(Beginning of Records for processing)
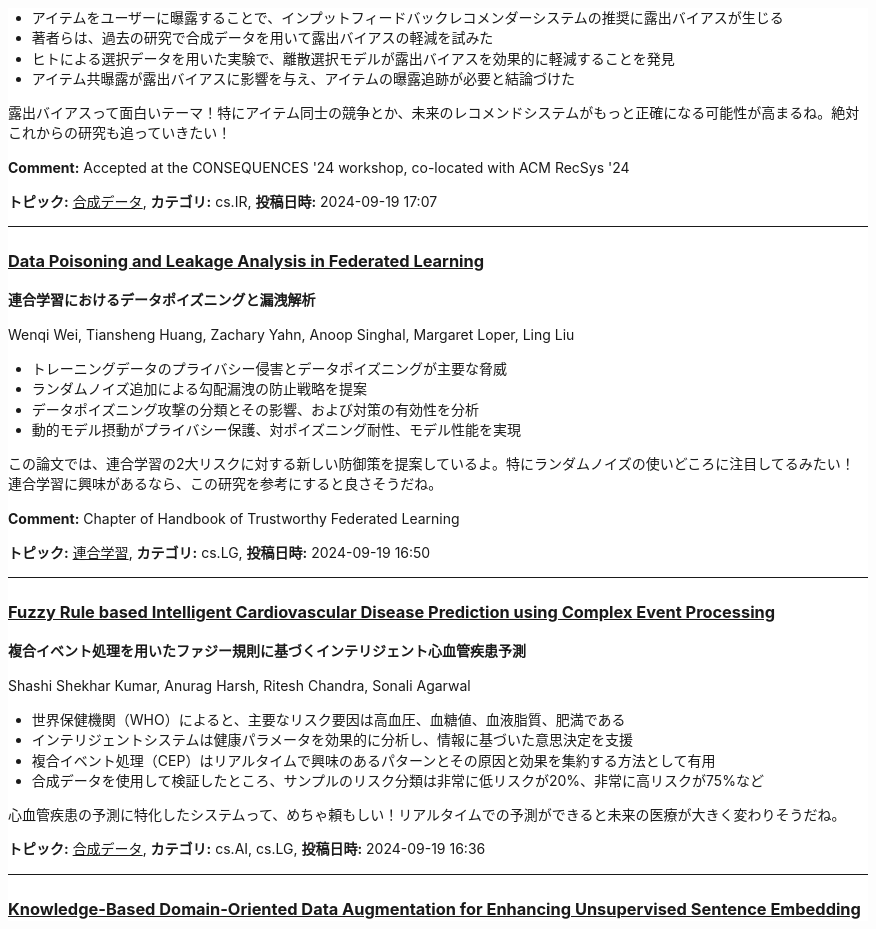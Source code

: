 - アイテムをユーザーに曝露することで、インプットフィードバックレコメンダーシステムの推奨に露出バイアスが生じる
- 著者らは、過去の研究で合成データを用いて露出バイアスの軽減を試みた
- ヒトによる選択データを用いた実験で、離散選択モデルが露出バイアスを効果的に軽減することを発見
- アイテム共曝露が露出バイアスに影響を与え、アイテムの曝露追跡が必要と結論づけた

露出バイアスって面白いテーマ！特にアイテム同士の競争とか、未来のレコメンドシステムがもっと正確になる可能性が高まるね。絶対これからの研究も追っていきたい！

**Comment:** Accepted at the CONSEQUENCES '24 workshop, co-located with ACM RecSys   '24

**トピック:** [合成データ](../../sd), **カテゴリ:** cs.IR, **投稿日時:** 2024-09-19 17:07


- - -

### [Data Poisoning and Leakage Analysis in Federated Learning](http://arxiv.org/abs/2409.13004)

**連合学習におけるデータポイズニングと漏洩解析**

Wenqi Wei, Tiansheng Huang, Zachary Yahn, Anoop Singhal, Margaret Loper, Ling Liu

- トレーニングデータのプライバシー侵害とデータポイズニングが主要な脅威
- ランダムノイズ追加による勾配漏洩の防止戦略を提案
- データポイズニング攻撃の分類とその影響、および対策の有効性を分析
- 動的モデル摂動がプライバシー保護、対ポイズニング耐性、モデル性能を実現

この論文では、連合学習の2大リスクに対する新しい防御策を提案しているよ。特にランダムノイズの使いどころに注目してるみたい！連合学習に興味があるなら、この研究を参考にすると良さそうだね。

**Comment:** Chapter of Handbook of Trustworthy Federated Learning

**トピック:** [連合学習](../../fl), **カテゴリ:** cs.LG, **投稿日時:** 2024-09-19 16:50


- - -

### [Fuzzy Rule based Intelligent Cardiovascular Disease Prediction using Complex Event Processing](http://arxiv.org/abs/2409.15372)

**複合イベント処理を用いたファジー規則に基づくインテリジェント心血管疾患予測**

Shashi Shekhar Kumar, Anurag Harsh, Ritesh Chandra, Sonali Agarwal

- 世界保健機関（WHO）によると、主要なリスク要因は高血圧、血糖値、血液脂質、肥満である
- インテリジェントシステムは健康パラメータを効果的に分析し、情報に基づいた意思決定を支援
- 複合イベント処理（CEP）はリアルタイムで興味のあるパターンとその原因と効果を集約する方法として有用
- 合成データを使用して検証したところ、サンプルのリスク分類は非常に低リスクが20%、非常に高リスクが75%など

心血管疾患の予測に特化したシステムって、めちゃ頼もしい！リアルタイムでの予測ができると未来の医療が大きく変わりそうだね。



**トピック:** [合成データ](../../sd), **カテゴリ:** cs.AI, cs.LG, **投稿日時:** 2024-09-19 16:36


- - -

### [Knowledge-Based Domain-Oriented Data Augmentation for Enhancing Unsupervised Sentence Embedding](http://arxiv.org/abs/2409.12887)
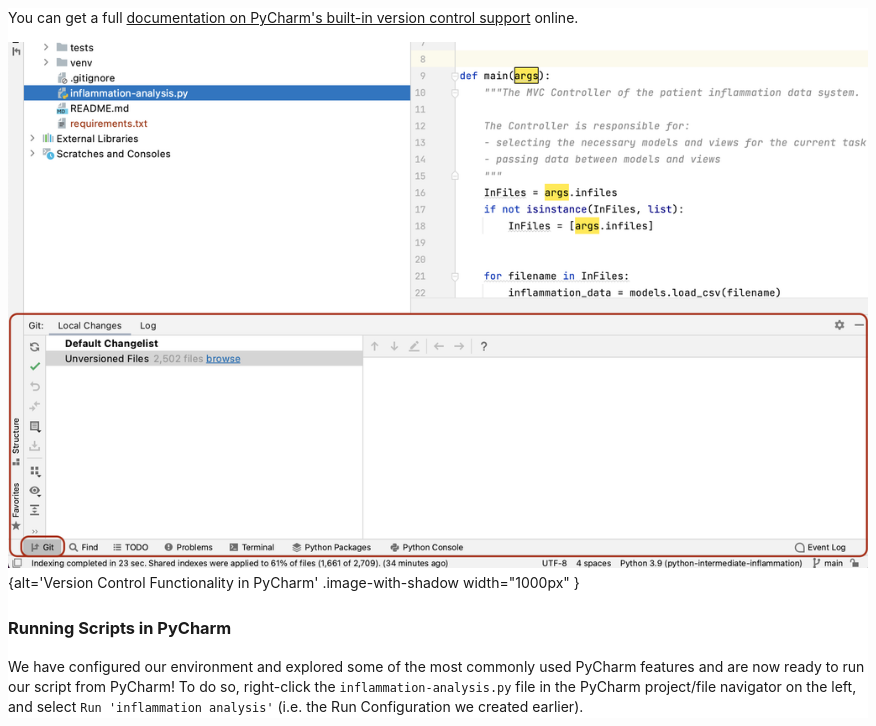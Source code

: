 You can get a full
[documentation on PyCharm's built-in version control support](https://www.jetbrains.com/help/pycharm/version-control-integration.html)
online.

![](fig/pycharm-version-control.png){alt='Version Control Functionality in PyCharm' .image-with-shadow width="1000px" }

### Running Scripts in PyCharm

We have configured our environment and explored some of the most commonly used PyCharm features
and are now ready to run our script from PyCharm!
To do so, right-click the `inflammation-analysis.py` file
in the PyCharm project/file navigator on the left,
and select `Run 'inflammation analysis'` (i.e. the Run Configuration we created earlier).
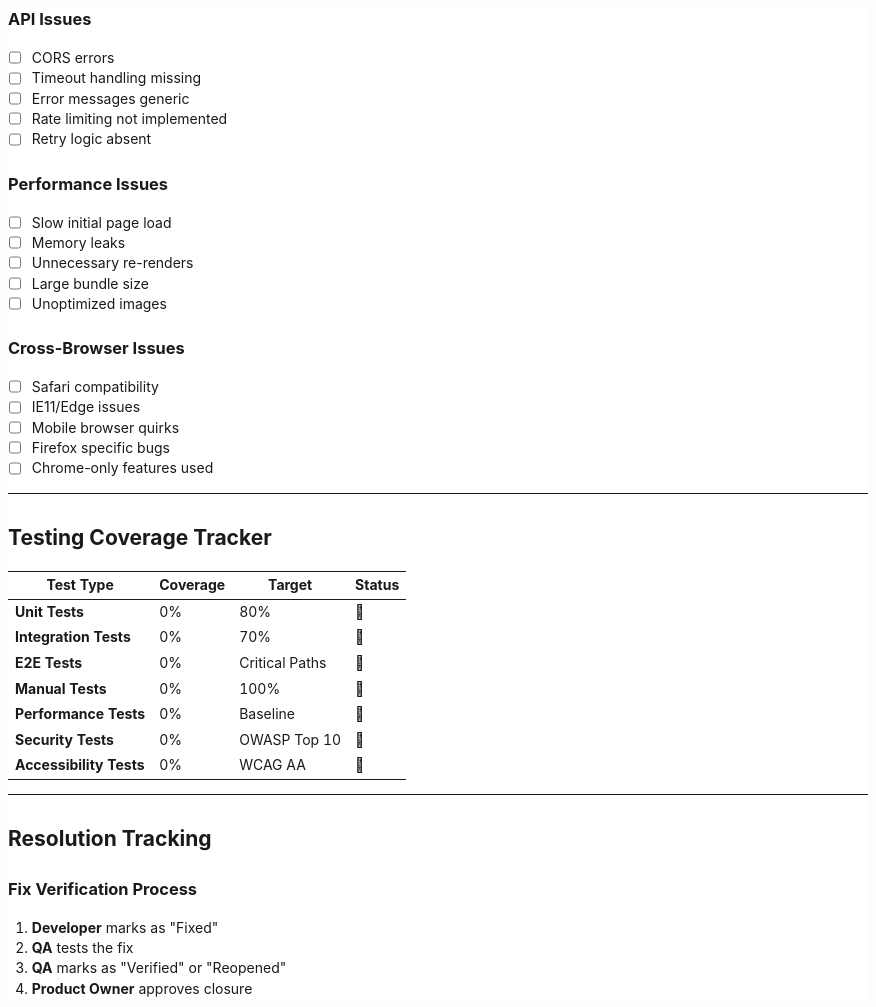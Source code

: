 ### API Issues
- [ ] CORS errors
- [ ] Timeout handling missing
- [ ] Error messages generic
- [ ] Rate limiting not implemented
- [ ] Retry logic absent

### Performance Issues
- [ ] Slow initial page load
- [ ] Memory leaks
- [ ] Unnecessary re-renders
- [ ] Large bundle size
- [ ] Unoptimized images

### Cross-Browser Issues
- [ ] Safari compatibility
- [ ] IE11/Edge issues
- [ ] Mobile browser quirks
- [ ] Firefox specific bugs
- [ ] Chrome-only features used

---

## Testing Coverage Tracker

| Test Type | Coverage | Target | Status |
|-----------|----------|--------|--------|
| **Unit Tests** | 0% | 80% | 🔴 |
| **Integration Tests** | 0% | 70% | 🔴 |
| **E2E Tests** | 0% | Critical Paths | 🔴 |
| **Manual Tests** | 0% | 100% | 🔴 |
| **Performance Tests** | 0% | Baseline | 🔴 |
| **Security Tests** | 0% | OWASP Top 10 | 🔴 |
| **Accessibility Tests** | 0% | WCAG AA | 🔴 |

---

## Resolution Tracking

### Fix Verification Process
1. **Developer** marks as "Fixed"
2. **QA** tests the fix
3. **QA** marks as "Verified" or "Reopened"
4. **Product Owner** approves closure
(End of Records for processing)
Assigned task -
Beginning at the line that contains "- [ ] Memory leaks", reproduce every line down to the last line of the entries above, exactly and only those.

Result of this exercise -
- [ ] Memory leaks
- [ ] Unnecessary re-renders
- [ ] Large bundle size
- [ ] Unoptimized images

### Cross-Browser Issues
- [ ] Safari compatibility
- [ ] IE11/Edge issues
- [ ] Mobile browser quirks
- [ ] Firefox specific bugs
- [ ] Chrome-only features used

---

## Testing Coverage Tracker

| Test Type | Coverage | Target | Status |
|-----------|----------|--------|--------|
| **Unit Tests** | 0% | 80% | 🔴 |
| **Integration Tests** | 0% | 70% | 🔴 |
| **E2E Tests** | 0% | Critical Paths | 🔴 |
| **Manual Tests** | 0% | 100% | 🔴 |
| **Performance Tests** | 0% | Baseline | 🔴 |
| **Security Tests** | 0% | OWASP Top 10 | 🔴 |
| **Accessibility Tests** | 0% | WCAG AA | 🔴 |

---

## Resolution Tracking

### Fix Verification Process
1. **Developer** marks as "Fixed"
2. **QA** tests the fix
3. **QA** marks as "Verified" or "Reopened"
4. **Product Owner** approves closure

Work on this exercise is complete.